Данная книга, за исключением тех, кому она будет интересна из-за долгого знакомства со мной и совместной работы, в первую очередь будет прочитана теми, кому хочется выяснить, что же необычного было в моей профессиональной деятельности, а также для кого представляет определенный интерес тот факт, что я был тем, кого называют вундеркинд. Будет много таких, кто прочтет ее из любопытства, чтобы узнать, что же это за мифический монстр такой, и каким он сам себя представляет. Будут и такие, кто захочет познакомиться с некоторыми уроками, чтобы применить их для образования и воспитания собственных детей или доверенных их заботе чужих детей.
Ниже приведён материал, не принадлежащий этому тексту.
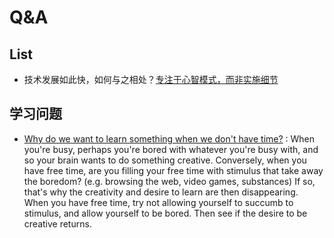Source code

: # Q&A 

## List

* 技术发展如此快，如何与之相处？[专注于心智模式，而非实施细节](http://www.ruanyifeng.com/blog/2018/10/weekly-issue-28.html)


## 学习问题

- [Why do we want to learn something when we don't have time?](https://news.ycombinator.com/item?id=18476626) : When you're busy, perhaps you're bored with whatever you're busy with, and so your brain wants to do something creative.
Conversely, when you have free time, are you filling your free time with stimulus that take away the boredom? (e.g. browsing the web, video games, substances) If so, that's why the creativity and desire to learn are then disappearing.
When you have free time, try not allowing yourself to succumb to stimulus, and allow yourself to be bored. Then see if the desire to be creative returns.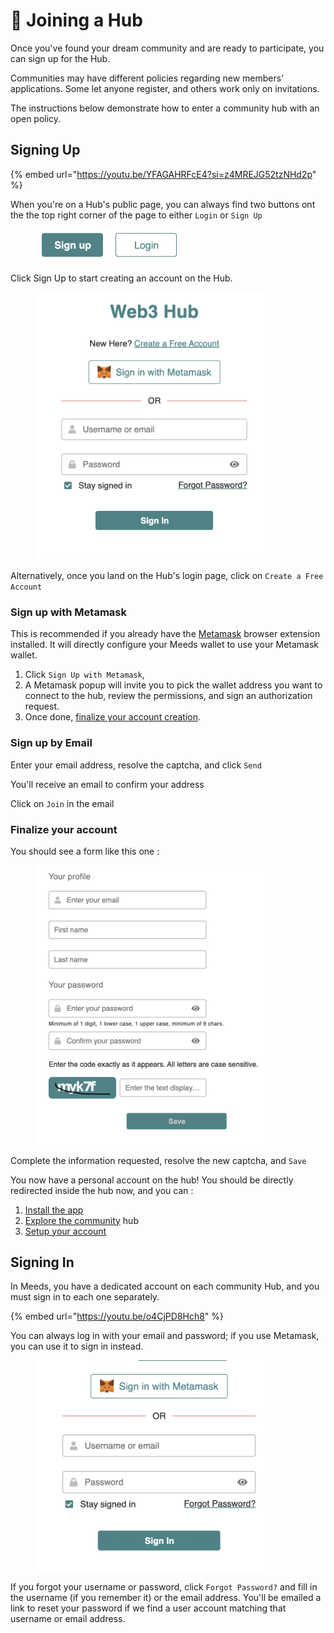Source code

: # 🚪 Joining a Hub

Once you've found your dream community and are ready to participate, you can sign up for the Hub.

Communities may have different policies regarding new members' applications. Some let anyone register, and others work only on invitations.&#x20;

The instructions below demonstrate how to enter a community hub with an open policy.

## Signing Up

{% embed url="https://youtu.be/YFAGAHRFcE4?si=z4MREJG52tzNHd2p" %}

When you're on a Hub's public page, you can always find two buttons ont the the top right corner of the page to either  `Login` or `Sign Up`

<figure><img src="../../.gitbook/assets/Sign-up-login.png" alt="" width="237"><figcaption></figcaption></figure>

Click Sign Up to start creating an account on the Hub.

<figure><img src="../../.gitbook/assets/login-page.png" alt="" width="375"><figcaption></figcaption></figure>

Alternatively, once you land on the Hub's login page, click on `Create a Free Account`

### Sign up with Metamask

This is recommended if you already have the [Metamask](https://metamask.io/) browser extension installed. It will directly configure your Meeds wallet to use your Metamask wallet.

1. Click `Sign Up with Metamask`,&#x20;
2. A Metamask popup will invite you to pick the wallet address you want to connect to the hub, review the permissions, and sign an authorization request.
3. Once done, [finalize your account creation](joining-a-hub.md#finalize-your-account-creation).

### Sign up by Email

Enter your email address, resolve the captcha, and click `Send`

You'll receive an email  to confirm your  address

Click on `Join` in the email

### Finalize your account

You should see a form like this one :&#x20;

<figure><img src="../../.gitbook/assets/account-creation-form.png" alt="" width="375"><figcaption></figcaption></figure>

Complete the information requested, resolve the new captcha, and `Save`

You now have a personal account on the hub!  You should be directly redirected inside the hub now, and you can :&#x20;

1. [Install the app](using-meeds-on-the-go.md)
2. [Explore the community](../exploring-a-meeds-hub/) hub
3. [Setup your account](../setting-up-your-account/)

## Signing In

In Meeds, you have a dedicated account on each community Hub, and you must sign in to each one separately.

{% embed url="https://youtu.be/o4CjPD8Hch8" %}

You can always log in with your email and password; if you use Metamask, you can use it to sign in instead.

<figure><img src="../../.gitbook/assets/sign-in-form.png" alt="" width="375"><figcaption></figcaption></figure>

If you forgot your username or password, click `Forgot Password?` and fill in the username (if you remember it) or the email address. You'll be emailed a link to reset your password if we find a user account matching that username or email address.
Они зададут себе и мне некоторые серьезные вопросы: тот факт, что я был вундеркиндом, оказался для меня благотворным или же причинил мне какой-либо вред? Повторил бы я все это еще раз, если бы у меня была такая возможность? Пытался ли я воспитывать собственных детей таким же образом, и если нет, жалею ли я об этом?
Эти вопросы легче задавать, чем отвечать на них; и на самом деле, у человека только одна жизнь, и такой жизнью, или экспериментом над жизнью, едва ли можно управлять с предельной точностью. Теоретически можно провести управляемый эксперимент с такими любопытными половинками человеческих существ, известными как однояйцевые близнецы, но проводить такой наполненный горечью эксперимент до конца означает в высшей степени равнодушие к развитию и счастью отдельной личности. Мой отец не был таким равнодушным тираном. Он обладал какой угодно, но только не холодной натурой, и он был твердо убежден, что делает для меня самое лучшее, на что способен. Таким образом, учитывая природу данного случая, ответом на эти вопросы может быть скорее предположение на эмоциональном уровне, чем точно продуманное заключение ученого.
Я приложил все усилия, чтобы моя книга не прозвучала как cri de coeur[56]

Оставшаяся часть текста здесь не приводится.